| PROBLEM TO WORK ON |
Search the records below for the word "mkdir". Pull out each line that has it.

| EXERCISE DATA |
- - - -

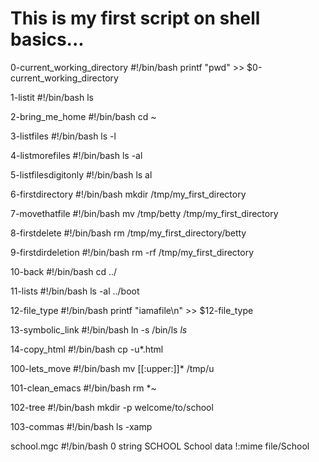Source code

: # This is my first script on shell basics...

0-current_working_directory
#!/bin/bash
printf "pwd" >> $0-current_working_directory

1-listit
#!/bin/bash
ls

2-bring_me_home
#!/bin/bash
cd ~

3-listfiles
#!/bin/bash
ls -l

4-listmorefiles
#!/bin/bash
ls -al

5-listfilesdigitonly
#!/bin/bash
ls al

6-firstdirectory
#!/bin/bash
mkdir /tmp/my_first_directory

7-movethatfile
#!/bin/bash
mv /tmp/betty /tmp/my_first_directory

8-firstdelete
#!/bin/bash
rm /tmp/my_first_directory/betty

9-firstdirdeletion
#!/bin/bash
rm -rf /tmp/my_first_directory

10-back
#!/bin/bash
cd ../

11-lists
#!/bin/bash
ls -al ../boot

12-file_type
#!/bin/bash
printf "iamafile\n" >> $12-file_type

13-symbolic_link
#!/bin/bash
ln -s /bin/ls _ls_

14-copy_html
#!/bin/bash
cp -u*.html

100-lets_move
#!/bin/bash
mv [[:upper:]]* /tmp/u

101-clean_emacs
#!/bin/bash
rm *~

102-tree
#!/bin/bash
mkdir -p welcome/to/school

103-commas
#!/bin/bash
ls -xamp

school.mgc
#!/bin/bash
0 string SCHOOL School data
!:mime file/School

- - - -

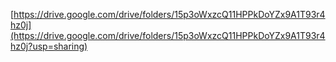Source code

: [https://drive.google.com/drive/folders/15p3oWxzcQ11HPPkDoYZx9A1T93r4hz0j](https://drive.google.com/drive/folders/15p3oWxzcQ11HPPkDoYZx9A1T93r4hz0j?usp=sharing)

- - - -

| ANSWER BELOW |
mkdir /tmp/my_first_directory
mkdir -p welcome/to/school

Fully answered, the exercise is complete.